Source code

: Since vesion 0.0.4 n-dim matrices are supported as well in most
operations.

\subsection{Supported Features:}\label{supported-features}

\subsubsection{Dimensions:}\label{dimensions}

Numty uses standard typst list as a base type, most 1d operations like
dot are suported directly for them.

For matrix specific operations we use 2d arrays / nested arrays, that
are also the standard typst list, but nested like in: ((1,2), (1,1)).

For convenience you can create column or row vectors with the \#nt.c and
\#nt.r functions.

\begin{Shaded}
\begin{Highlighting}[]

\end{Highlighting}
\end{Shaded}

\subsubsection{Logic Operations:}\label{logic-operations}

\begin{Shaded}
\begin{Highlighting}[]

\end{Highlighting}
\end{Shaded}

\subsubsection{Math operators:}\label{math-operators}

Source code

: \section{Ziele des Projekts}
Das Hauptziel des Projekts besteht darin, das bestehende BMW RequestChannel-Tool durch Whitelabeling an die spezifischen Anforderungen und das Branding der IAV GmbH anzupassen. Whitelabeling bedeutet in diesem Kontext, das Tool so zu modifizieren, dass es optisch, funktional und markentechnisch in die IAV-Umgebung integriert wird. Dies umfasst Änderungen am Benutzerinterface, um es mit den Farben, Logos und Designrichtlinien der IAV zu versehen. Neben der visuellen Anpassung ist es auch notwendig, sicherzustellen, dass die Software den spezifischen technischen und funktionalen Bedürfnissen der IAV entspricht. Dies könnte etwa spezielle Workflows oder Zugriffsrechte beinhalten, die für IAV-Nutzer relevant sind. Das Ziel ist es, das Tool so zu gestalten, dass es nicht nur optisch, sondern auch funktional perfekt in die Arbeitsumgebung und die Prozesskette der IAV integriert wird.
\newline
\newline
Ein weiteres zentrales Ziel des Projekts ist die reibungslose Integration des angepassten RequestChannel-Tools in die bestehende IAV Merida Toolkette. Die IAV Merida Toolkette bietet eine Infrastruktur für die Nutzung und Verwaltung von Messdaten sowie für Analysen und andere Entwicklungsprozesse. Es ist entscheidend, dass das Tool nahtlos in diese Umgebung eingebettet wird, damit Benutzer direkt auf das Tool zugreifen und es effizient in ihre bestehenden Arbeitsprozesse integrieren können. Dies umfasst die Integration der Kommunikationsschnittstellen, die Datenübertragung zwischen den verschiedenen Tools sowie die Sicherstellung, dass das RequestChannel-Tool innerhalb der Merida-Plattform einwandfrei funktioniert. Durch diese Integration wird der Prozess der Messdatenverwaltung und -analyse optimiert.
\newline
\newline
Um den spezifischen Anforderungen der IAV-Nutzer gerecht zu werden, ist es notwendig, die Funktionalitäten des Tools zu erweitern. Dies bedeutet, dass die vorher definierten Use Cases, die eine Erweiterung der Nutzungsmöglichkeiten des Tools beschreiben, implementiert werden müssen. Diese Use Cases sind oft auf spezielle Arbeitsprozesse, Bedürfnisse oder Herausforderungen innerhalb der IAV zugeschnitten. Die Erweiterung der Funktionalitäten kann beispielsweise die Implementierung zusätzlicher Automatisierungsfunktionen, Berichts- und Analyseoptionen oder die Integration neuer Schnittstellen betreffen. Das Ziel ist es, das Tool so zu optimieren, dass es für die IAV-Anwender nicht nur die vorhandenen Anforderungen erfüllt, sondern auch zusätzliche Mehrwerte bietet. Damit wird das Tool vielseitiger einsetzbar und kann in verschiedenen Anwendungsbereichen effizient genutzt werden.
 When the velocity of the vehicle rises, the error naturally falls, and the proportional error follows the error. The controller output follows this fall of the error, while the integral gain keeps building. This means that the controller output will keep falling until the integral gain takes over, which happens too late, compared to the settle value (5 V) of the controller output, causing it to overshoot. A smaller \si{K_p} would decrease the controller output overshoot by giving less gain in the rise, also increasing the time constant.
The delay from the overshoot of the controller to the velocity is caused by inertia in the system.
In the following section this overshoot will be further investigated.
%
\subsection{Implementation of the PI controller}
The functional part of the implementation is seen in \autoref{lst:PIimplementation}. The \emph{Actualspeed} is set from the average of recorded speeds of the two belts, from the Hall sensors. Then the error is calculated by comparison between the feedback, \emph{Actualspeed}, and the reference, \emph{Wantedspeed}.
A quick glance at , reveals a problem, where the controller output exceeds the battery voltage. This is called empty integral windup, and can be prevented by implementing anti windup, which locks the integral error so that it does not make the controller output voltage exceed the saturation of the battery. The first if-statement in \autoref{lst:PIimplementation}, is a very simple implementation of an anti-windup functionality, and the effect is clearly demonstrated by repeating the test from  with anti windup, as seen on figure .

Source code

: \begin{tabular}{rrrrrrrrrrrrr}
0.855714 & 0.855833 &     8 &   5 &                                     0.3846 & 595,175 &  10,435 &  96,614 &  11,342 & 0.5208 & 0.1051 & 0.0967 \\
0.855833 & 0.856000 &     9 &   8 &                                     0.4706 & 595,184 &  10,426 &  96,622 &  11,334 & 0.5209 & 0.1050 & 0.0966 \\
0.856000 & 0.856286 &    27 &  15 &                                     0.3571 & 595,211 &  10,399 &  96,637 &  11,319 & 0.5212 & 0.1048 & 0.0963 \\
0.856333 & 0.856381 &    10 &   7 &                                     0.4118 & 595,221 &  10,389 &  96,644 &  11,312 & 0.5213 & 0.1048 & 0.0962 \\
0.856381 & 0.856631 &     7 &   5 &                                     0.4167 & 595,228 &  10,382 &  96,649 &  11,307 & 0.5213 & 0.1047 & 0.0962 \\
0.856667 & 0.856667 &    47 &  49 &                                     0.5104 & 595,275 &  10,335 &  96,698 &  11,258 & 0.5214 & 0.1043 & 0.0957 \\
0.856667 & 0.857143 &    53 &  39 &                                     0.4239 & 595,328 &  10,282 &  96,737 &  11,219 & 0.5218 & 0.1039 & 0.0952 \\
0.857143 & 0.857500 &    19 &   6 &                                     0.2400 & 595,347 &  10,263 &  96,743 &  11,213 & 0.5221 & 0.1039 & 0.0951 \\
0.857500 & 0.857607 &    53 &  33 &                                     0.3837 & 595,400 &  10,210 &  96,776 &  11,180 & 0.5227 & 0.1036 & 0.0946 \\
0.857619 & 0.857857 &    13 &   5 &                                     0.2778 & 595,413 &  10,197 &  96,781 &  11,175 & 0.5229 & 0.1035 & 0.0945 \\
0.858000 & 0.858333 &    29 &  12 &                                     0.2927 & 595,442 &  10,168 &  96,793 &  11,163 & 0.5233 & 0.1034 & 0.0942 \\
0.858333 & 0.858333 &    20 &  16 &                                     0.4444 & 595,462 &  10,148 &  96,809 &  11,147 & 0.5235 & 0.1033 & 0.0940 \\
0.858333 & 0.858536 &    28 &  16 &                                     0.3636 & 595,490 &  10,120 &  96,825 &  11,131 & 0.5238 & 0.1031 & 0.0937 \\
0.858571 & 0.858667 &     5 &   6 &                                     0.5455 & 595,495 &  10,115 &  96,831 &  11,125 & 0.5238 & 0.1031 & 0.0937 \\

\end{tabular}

:::::

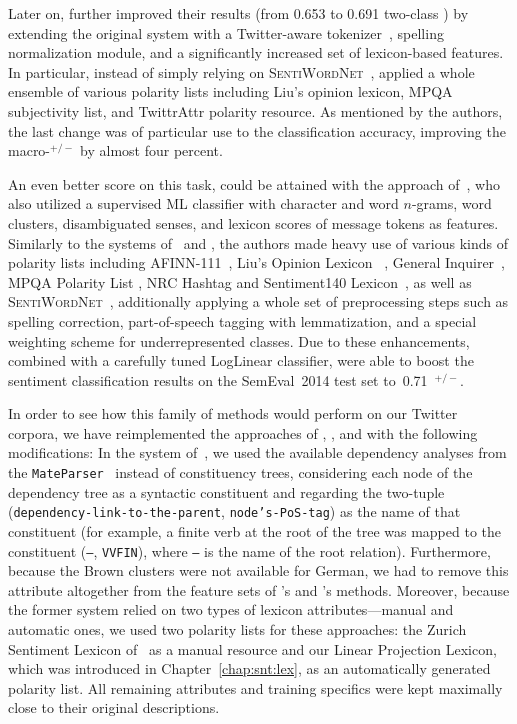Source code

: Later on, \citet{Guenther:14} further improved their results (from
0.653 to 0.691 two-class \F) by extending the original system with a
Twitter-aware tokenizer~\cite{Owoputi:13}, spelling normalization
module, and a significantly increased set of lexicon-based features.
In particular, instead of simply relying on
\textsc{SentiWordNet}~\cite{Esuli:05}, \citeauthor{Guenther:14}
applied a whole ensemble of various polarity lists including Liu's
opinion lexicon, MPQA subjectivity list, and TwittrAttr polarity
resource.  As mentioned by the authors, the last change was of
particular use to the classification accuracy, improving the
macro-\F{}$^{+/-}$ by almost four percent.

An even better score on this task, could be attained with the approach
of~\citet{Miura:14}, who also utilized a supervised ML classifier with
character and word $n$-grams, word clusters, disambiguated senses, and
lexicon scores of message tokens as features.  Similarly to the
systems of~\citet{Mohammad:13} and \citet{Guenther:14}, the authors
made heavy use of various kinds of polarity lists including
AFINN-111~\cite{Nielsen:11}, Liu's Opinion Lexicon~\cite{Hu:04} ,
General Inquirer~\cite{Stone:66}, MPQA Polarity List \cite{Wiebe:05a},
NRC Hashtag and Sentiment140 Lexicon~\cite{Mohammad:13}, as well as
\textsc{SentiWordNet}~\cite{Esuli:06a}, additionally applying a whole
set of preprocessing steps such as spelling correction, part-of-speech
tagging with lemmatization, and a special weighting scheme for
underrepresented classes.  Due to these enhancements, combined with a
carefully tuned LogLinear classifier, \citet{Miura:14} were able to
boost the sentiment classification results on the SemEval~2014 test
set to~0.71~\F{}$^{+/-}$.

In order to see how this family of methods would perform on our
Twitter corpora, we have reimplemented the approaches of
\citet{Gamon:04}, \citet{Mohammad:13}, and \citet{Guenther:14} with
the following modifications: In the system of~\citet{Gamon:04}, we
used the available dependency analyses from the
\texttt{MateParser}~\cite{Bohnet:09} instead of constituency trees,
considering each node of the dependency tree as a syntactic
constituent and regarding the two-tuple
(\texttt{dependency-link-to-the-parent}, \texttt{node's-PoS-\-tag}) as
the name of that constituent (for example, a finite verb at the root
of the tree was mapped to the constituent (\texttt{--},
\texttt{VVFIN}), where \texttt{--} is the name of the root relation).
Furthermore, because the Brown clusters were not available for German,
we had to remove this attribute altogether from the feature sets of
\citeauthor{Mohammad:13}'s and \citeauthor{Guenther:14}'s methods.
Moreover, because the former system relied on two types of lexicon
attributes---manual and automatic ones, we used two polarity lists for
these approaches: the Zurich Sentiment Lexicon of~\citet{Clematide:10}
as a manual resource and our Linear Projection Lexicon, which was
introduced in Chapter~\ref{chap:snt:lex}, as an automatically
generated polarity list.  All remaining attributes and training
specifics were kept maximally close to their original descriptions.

:::::

* WHAT TO DO
Return each line of the records above in which the word "their" occurs.

* EXERCISE OUTPUT
: Later on, \citet{Guenther:14} further improved their results (from
specifics were kept maximally close to their original descriptions.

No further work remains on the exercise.